**EXERCISE**
Reproduce the material that follows, keeping every line exactly as it is.

▼▼▼

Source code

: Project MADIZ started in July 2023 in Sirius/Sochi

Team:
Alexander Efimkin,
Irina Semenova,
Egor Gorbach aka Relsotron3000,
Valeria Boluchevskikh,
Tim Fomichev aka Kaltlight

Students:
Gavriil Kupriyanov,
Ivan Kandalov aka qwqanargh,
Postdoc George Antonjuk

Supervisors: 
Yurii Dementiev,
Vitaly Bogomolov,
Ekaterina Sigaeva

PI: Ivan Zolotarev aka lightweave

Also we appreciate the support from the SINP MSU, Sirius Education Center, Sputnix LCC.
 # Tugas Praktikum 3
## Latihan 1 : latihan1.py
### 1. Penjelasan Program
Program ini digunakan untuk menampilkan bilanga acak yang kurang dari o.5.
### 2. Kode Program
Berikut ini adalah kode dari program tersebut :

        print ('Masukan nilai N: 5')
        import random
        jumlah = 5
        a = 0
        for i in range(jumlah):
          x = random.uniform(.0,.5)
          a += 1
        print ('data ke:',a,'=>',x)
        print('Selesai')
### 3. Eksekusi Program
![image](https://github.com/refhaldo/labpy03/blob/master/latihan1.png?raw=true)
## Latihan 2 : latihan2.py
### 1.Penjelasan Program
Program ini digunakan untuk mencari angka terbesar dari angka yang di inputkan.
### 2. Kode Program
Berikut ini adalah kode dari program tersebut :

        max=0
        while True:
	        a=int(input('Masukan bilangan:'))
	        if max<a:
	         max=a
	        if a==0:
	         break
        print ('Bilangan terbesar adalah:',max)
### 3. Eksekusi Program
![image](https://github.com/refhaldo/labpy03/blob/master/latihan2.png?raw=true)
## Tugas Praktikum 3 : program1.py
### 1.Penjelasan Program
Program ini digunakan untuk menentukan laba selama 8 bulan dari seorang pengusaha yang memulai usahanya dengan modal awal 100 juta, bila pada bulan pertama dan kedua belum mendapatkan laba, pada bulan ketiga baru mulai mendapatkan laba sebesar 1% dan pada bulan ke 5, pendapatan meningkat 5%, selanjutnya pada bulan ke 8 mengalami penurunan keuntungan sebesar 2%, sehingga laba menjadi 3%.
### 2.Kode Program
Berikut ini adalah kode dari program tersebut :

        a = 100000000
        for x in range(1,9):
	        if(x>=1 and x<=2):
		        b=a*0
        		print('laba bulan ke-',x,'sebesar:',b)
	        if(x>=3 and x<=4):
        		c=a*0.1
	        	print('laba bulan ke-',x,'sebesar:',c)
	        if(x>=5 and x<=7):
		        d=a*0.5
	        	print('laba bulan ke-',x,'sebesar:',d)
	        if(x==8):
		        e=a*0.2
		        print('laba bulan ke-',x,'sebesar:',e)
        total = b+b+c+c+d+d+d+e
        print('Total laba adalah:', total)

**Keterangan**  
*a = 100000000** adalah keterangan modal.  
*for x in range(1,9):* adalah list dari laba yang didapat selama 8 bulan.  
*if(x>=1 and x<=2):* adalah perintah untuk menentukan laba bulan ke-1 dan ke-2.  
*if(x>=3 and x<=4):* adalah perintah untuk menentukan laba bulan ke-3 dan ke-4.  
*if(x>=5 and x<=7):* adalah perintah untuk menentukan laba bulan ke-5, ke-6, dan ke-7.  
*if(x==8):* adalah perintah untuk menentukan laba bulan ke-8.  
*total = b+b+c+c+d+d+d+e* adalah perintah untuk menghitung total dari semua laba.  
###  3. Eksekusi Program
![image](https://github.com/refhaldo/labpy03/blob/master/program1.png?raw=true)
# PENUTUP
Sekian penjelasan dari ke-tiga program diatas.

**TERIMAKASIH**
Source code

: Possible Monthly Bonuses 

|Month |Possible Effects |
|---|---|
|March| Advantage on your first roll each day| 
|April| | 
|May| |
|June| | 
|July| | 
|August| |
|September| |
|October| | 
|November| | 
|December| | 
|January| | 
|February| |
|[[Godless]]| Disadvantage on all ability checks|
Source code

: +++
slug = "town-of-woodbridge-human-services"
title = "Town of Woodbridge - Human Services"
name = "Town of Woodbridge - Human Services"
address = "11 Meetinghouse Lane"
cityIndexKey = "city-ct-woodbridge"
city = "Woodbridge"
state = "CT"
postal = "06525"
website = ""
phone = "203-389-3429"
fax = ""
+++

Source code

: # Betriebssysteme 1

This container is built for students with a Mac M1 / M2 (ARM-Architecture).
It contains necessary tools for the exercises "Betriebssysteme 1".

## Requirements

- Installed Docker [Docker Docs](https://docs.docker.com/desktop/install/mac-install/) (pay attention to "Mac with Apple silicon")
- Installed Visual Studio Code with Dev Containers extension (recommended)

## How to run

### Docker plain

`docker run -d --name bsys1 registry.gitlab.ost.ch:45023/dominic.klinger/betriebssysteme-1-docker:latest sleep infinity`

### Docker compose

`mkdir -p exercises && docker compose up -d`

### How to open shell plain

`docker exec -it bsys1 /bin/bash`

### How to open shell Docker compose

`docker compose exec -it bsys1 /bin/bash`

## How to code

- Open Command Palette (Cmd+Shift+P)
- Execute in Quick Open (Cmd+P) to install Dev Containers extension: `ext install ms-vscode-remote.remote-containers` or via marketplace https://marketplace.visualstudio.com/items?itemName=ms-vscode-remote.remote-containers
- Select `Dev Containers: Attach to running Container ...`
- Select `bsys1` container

▲▲▲

**TASK RESULT**
Source code

: Project MADIZ started in July 2023 in Sirius/Sochi

Team:
Alexander Efimkin,
Irina Semenova,
Egor Gorbach aka Relsotron3000,
Valeria Boluchevskikh,
Tim Fomichev aka Kaltlight

Students:
Gavriil Kupriyanov,
Ivan Kandalov aka qwqanargh,
Postdoc George Antonjuk

Supervisors: 
Yurii Dementiev,
Vitaly Bogomolov,
Ekaterina Sigaeva

PI: Ivan Zolotarev aka lightweave

Also we appreciate the support from the SINP MSU, Sirius Education Center, Sputnix LCC.
 # Tugas Praktikum 3
## Latihan 1 : latihan1.py
### 1. Penjelasan Program
Program ini digunakan untuk menampilkan bilanga acak yang kurang dari o.5.
### 2. Kode Program
Berikut ini adalah kode dari program tersebut :

        print ('Masukan nilai N: 5')
        import random
        jumlah = 5
        a = 0
        for i in range(jumlah):
          x = random.uniform(.0,.5)
          a += 1
        print ('data ke:',a,'=>',x)
        print('Selesai')
### 3. Eksekusi Program
![image](https://github.com/refhaldo/labpy03/blob/master/latihan1.png?raw=true)
## Latihan 2 : latihan2.py
### 1.Penjelasan Program
Program ini digunakan untuk mencari angka terbesar dari angka yang di inputkan.
### 2. Kode Program
Berikut ini adalah kode dari program tersebut :

        max=0
        while True:
	        a=int(input('Masukan bilangan:'))
	        if max<a:
	         max=a
	        if a==0:
	         break
        print ('Bilangan terbesar adalah:',max)
### 3. Eksekusi Program
![image](https://github.com/refhaldo/labpy03/blob/master/latihan2.png?raw=true)
## Tugas Praktikum 3 : program1.py
### 1.Penjelasan Program
Program ini digunakan untuk menentukan laba selama 8 bulan dari seorang pengusaha yang memulai usahanya dengan modal awal 100 juta, bila pada bulan pertama dan kedua belum mendapatkan laba, pada bulan ketiga baru mulai mendapatkan laba sebesar 1% dan pada bulan ke 5, pendapatan meningkat 5%, selanjutnya pada bulan ke 8 mengalami penurunan keuntungan sebesar 2%, sehingga laba menjadi 3%.
### 2.Kode Program
Berikut ini adalah kode dari program tersebut :

        a = 100000000
        for x in range(1,9):
	        if(x>=1 and x<=2):
		        b=a*0
        		print('laba bulan ke-',x,'sebesar:',b)
	        if(x>=3 and x<=4):
        		c=a*0.1
	        	print('laba bulan ke-',x,'sebesar:',c)
	        if(x>=5 and x<=7):
		        d=a*0.5
	        	print('laba bulan ke-',x,'sebesar:',d)
	        if(x==8):
		        e=a*0.2
		        print('laba bulan ke-',x,'sebesar:',e)
        total = b+b+c+c+d+d+d+e
        print('Total laba adalah:', total)

**Keterangan**  
*a = 100000000** adalah keterangan modal.  
*for x in range(1,9):* adalah list dari laba yang didapat selama 8 bulan.  
*if(x>=1 and x<=2):* adalah perintah untuk menentukan laba bulan ke-1 dan ke-2.  
*if(x>=3 and x<=4):* adalah perintah untuk menentukan laba bulan ke-3 dan ke-4.  
*if(x>=5 and x<=7):* adalah perintah untuk menentukan laba bulan ke-5, ke-6, dan ke-7.  
*if(x==8):* adalah perintah untuk menentukan laba bulan ke-8.  
*total = b+b+c+c+d+d+d+e* adalah perintah untuk menghitung total dari semua laba.  
###  3. Eksekusi Program
![image](https://github.com/refhaldo/labpy03/blob/master/program1.png?raw=true)
# PENUTUP
Sekian penjelasan dari ke-tiga program diatas.

**TERIMAKASIH**
Source code

: Possible Monthly Bonuses 

|Month |Possible Effects |
|---|---|
|March| Advantage on your first roll each day| 
|April| | 
|May| |
|June| | 
|July| | 
|August| |
|September| |
|October| | 
|November| | 
|December| | 
|January| | 
|February| |
|[[Godless]]| Disadvantage on all ability checks|
Source code

: +++
slug = "town-of-woodbridge-human-services"
title = "Town of Woodbridge - Human Services"
name = "Town of Woodbridge - Human Services"
address = "11 Meetinghouse Lane"
cityIndexKey = "city-ct-woodbridge"
city = "Woodbridge"
state = "CT"
postal = "06525"
website = ""
phone = "203-389-3429"
fax = ""
+++

Source code

: # Betriebssysteme 1

This container is built for students with a Mac M1 / M2 (ARM-Architecture).
It contains necessary tools for the exercises "Betriebssysteme 1".

## Requirements

- Installed Docker [Docker Docs](https://docs.docker.com/desktop/install/mac-install/) (pay attention to "Mac with Apple silicon")
- Installed Visual Studio Code with Dev Containers extension (recommended)

## How to run

### Docker plain

`docker run -d --name bsys1 registry.gitlab.ost.ch:45023/dominic.klinger/betriebssysteme-1-docker:latest sleep infinity`

### Docker compose

`mkdir -p exercises && docker compose up -d`

### How to open shell plain

`docker exec -it bsys1 /bin/bash`

### How to open shell Docker compose

`docker compose exec -it bsys1 /bin/bash`

## How to code

- Open Command Palette (Cmd+Shift+P)
- Execute in Quick Open (Cmd+P) to install Dev Containers extension: `ext install ms-vscode-remote.remote-containers` or via marketplace https://marketplace.visualstudio.com/items?itemName=ms-vscode-remote.remote-containers
- Select `Dev Containers: Attach to running Container ...`
- Select `bsys1` container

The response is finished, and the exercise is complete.